Monday, 6 July 2009

A READER WRITES

Because I value my readers, both of you, here's a link to Barbara Hamby's Ode to American English on her website, with the "graphical integrity" (i.e. indents and italics) intact. Also much other poetic goodness, as well as links to places where you can actually buy her books. Which would be a nice thing to do -- contemporary poets that don't suck arse need all the encouragement (and royalty money) they can get.

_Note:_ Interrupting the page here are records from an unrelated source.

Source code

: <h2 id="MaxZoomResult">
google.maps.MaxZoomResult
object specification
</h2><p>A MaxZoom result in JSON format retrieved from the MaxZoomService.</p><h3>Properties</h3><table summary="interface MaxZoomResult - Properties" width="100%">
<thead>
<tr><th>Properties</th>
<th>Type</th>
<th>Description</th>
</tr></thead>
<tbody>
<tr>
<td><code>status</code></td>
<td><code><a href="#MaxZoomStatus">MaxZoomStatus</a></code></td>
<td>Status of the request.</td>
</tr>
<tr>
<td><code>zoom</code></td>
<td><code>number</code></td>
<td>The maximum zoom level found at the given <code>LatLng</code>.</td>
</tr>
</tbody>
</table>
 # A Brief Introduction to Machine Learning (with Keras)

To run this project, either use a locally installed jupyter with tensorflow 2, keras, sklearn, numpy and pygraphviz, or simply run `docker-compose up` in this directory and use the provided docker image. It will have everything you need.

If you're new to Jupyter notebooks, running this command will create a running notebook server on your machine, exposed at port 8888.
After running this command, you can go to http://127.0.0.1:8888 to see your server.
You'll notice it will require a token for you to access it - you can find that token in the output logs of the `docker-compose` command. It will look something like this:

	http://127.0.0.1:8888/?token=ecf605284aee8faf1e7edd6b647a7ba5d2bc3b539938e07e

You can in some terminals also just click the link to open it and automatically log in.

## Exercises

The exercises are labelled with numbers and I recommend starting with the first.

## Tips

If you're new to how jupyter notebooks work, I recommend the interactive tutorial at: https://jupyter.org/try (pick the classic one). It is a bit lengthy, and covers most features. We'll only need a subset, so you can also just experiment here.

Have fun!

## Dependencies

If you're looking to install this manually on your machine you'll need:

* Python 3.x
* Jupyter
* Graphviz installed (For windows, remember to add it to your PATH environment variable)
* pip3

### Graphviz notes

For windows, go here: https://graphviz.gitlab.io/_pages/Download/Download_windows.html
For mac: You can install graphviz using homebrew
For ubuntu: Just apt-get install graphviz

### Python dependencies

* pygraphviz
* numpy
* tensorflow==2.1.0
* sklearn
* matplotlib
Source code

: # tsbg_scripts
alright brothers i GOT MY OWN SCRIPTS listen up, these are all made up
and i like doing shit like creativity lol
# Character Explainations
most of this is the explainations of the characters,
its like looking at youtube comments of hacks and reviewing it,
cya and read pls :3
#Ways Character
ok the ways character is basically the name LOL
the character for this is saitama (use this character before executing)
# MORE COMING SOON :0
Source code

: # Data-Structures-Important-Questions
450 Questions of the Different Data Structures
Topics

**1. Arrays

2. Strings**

But if any tech-savy reader could tell me how to indent lines without breaking everything, I'd be most thankful.

THE HOMOSEXUAL AGENDA REVEALED

8.30am: Bad coffee. Cold toast.

8.45am: Ceremonial distribution of toaster ovens.

8.47am: Nap.

10.00am: Morning tea. Least said, soonest mended.

10.05am: Spend morning watching bad 80's music videos on your lap top, tweet them all until you fall asleep.

12.30pm: Lunch. (Vegetarian option courtesy of vindictive carnivores).

12.45pm: Gone shopping. Tweet every tedious purchase.

3.45pm: Afternoon tea. (The coffee nobody drank at 8.30 is still undrinkable. Tweet how crap you feel nobody noticed your absence.)

4.00pm: Read the newspaper. Muse on the existential void that is your life -- tweet it.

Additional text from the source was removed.